节点文献

结构化数据核函数的研究

Research on Kernels for Structured Data

【作者】 尹传环

【导师】 田盛丰;

【作者基本信息】 北京交通大学 , 计算机应用技术, 2008, 博士

【摘要】 核函数是支持向量机中非常重要的一个研究方向,尽管在统计学习理论出现之前,核函数的概念与技术早已存在,但它在机器学习中真正的成功应用,是从支持向量机开始的。正是支持向量机与核函数技术的结合,才使得以支持向量机为代表的核机器学习得到了快速的发展和广泛的应用。

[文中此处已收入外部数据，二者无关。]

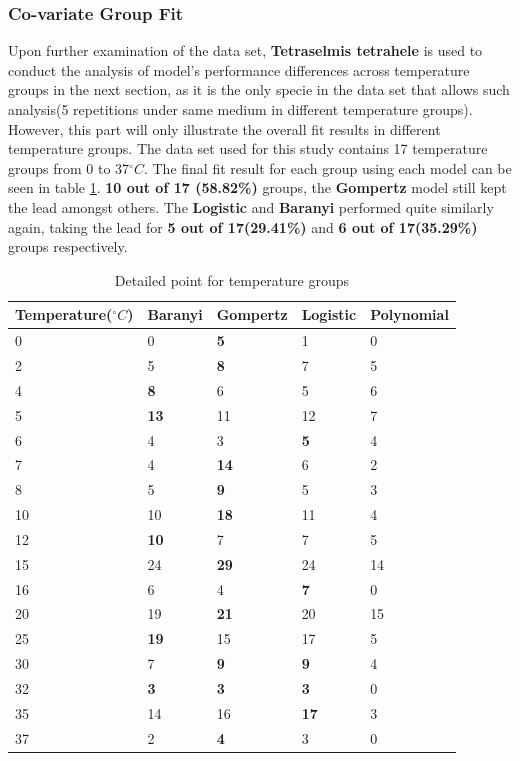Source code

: \documentclass[11pt]{article}
\begin{document}
\subsubsection{ Co-variate Group Fit}
Upon further examination of the data set, \textbf{Tetraselmis tetrahele} is used to conduct the analysis of model's performance differences across temperature groups in the next section, as it is the only specie in the data set that allows such analysis(5 repetitions under same medium in different temperature groups). However, this part will only illustrate  the overall fit results in different temperature groups. The data set used for this study contains 17 temperature groups from 0 to 37$^\circ C$. The final fit result for each group using each model can be seen in table \ref{tab: tempfit}. \textbf{10 out of 17 (58.82\%)} groups, the \textbf{Gompertz} model still kept the lead amongst others. The \textbf{Logistic} and \textbf{Baranyi} performed quite similarly again, taking the lead for \textbf{5 out of 17(29.41\%)} and \textbf{6 out of 17(35.29\%)} groups respectively. 
\begin{table}[!htbp]
\begin{tabularx}{\linewidth}{X X X X X}
\toprule  Temperature($^\circ C$) & Baranyi & Gompertz & Logistic & Polynomial \\
\midrule
0 & 0 & \textbf{5} & 1 & 0  \\
2 & 5 & \textbf{8} & 7 & 5  \\
4 & \textbf{8} & 6 & 5 & 6  \\
5 & \textbf{13} & 11 & 12 & 7  \\
6 & 4 & 3 & \textbf{5} & 4  \\
7 & 4 & \textbf{14} & 6 & 2   \\
8 & 5 & \textbf{9} & 5 & 3  \\
10 & 10 & \textbf{18} & 11 & 4  \\
12 & \textbf{10} & 7 & 7 & 5  \\
15 & 24 & \textbf{29} & 24 & 14  \\
16 & 6 & 4 & \textbf{7} & 0  \\
20 & 19 & \textbf{21} & 20 & 15  \\
25 & \textbf{19} & 15 & 17 & 5  \\
30 & 7 & \textbf{9} & \textbf{9} & 4  \\
32 & \textbf{3} & \textbf{3} & \textbf{3} & 0  \\
35 & 14 & 16 & \textbf{17} & 3  \\
37 & 2 & \textbf{4} & 3 & 0  \\
\bottomrule
\end{tabularx}
\caption{Detailed point for temperature groups}
\label{tab: tempfit}
\end{table}          
\FloatBarrier
\end{document}
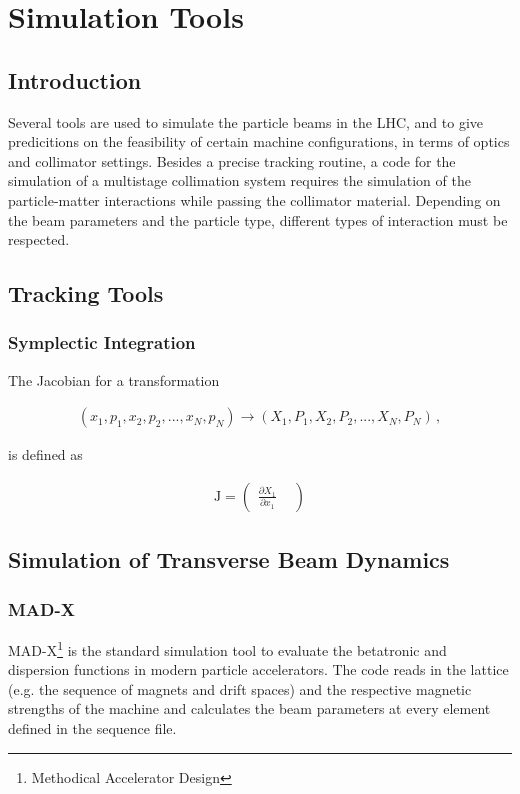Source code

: \chapter{Simulation Tools}\label{chap:simulation_tools}
\section*{Introduction}
Several tools are used to simulate the particle beams in the LHC, and to give predicitions on the feasibility of certain machine configurations, in terms of optics and collimator settings. Besides a precise tracking routine, a code for the simulation of a multistage collimation system requires the simulation of the particle-matter interactions while passing the collimator material. Depending on the beam parameters and the particle type, different types of interaction must be respected. 

\section{Tracking Tools}

\subsection{Symplectic Integration}

The Jacobian for a transformation 

\begin{align}
(x_1, p_1, x_2, p_2, ..., x_N, p_N) \rightarrow (X_1,P_1, X_2, P_2,...,X_N,P_N) \, ,
\end{align}

is defined as 

\begin{align}
\mathrm{J} = 

\begin{pmatrix}
\frac{\partial X_1}{\partial x_1} & 
\end{pmatrix}

\end{align}



\section{Simulation of Transverse Beam Dynamics}
\subsection{MAD-X}
MAD-X\footnote{Methodical Accelerator Design} is the standard simulation tool to evaluate the betatronic and dispersion functions in modern particle accelerators. The code reads in the lattice (e.g. the sequence of magnets and drift spaces) and the respective magnetic strengths of the machine and calculates the beam parameters at every element defined in the sequence file.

本论文的所有工作正是基于支持向量机与核函数的结合而展开的,主要包括三个方面的内容:核函数的构造、核函数的实现以及核函数的应用。支持向量机的输入数据一般定义在向量空间,常用的核函数如多项式核、径向基核等都能取得很好的效果。但是,还有很多机器学习问题在解决的时候涉及到一些含有结构信息的数据(我们称为结构化数据),如字符串和图像等,采用这些常用的核函数往往无法取得满意的效果,因为这些数据在转换成向量时将会丢失一些结构信息。因此针对这些结构化数据的核函数构造问题,已经提出了许多新型的核函数以及实现算法。本论文以结构化数据的核函数作为研究对象,提出了一些新的核函数以及它们的实现算法;并且对已有核函数的实现进行改进,降低计算复杂度;然后将一些新型字符串核函数应用于入侵检测领域。(1)核函数的构造。在归纳和总结了现有的字符串核函数的基础上,本论文将字符串核函数划分为基于序列的以及基于概率的两大类字符串核函数。基于序列的字符串核函数比较常见,包括间隙加权核以及谱核等常用的核函数。谱核没有考虑不连续的子序列对核函数的影响,而间隙加权核函数则惩罚长度较大的子序列,实际上,在有些应用中我们应该奖励长度较大的子序列,而非惩罚。在详细分析之后,本论文提出了一种基于序列的字符串核函数,叫做长度加权核函数,在这个核函数中长度越大的子序列所占的权重越大。另外,提出了一种变种——长度加权一次核函数,在这个核函数中重复出现的子序列我们只考虑一次。基于序列的字符串核只计算在两个字符串中出现的匹配子序列对核值的贡献,而没有考虑依次出现的字符之间的依赖关系。为了在核函数中体现字符之间的依赖关系,我们依据马尔可夫模型提出了基于概率的混合阶马尔可夫核函数,它也是一种字符串核函数。(2)核函数的实现。已经有许多算法用来实现字符串核函数,包括基于动态规划的、基于后缀树的以及基于后缀核的算法。在分析了后缀核的概念之后,本论文提出了一系列基于后缀核的实现算法,能够用来解决目前的间隙核函数以及本论文提出的长度加权核函数。另外,我们将位并行算法应用于核函数的实现算法中,分析表明这种处理在一定条件下能够加快定长度加权核函数的计算。为了快速实现混合阶马尔可夫核函数,本论文采用了后缀树存储结构,并利用它的匹配统计量计算混合阶马尔可夫核函数,能够在线性时间内求出核函数的值。(3)入侵检测是信息安全中很重要的一个环节。支持向量机作为一种分类算法已经被应用于基于网络的入侵检测中,但是在基于主机的入侵检测中,由于输入数据大部分为命令序列或者系统调用序列,采用常见的径向基或者多项式核函数的支持向量机并不合适。针对基于主机的入侵检测系统,我们利用训练数据构造了基于字符串核函数的1-类支持向量机,包括现有的以及本论文提出的字符串核函数,并用这个1-类支持向量机对测试数据进行测试,实验结果表明本论文提出的一些字符串核函数比现有的一些字符串核函数更加适用于基于主机的入侵检测系统。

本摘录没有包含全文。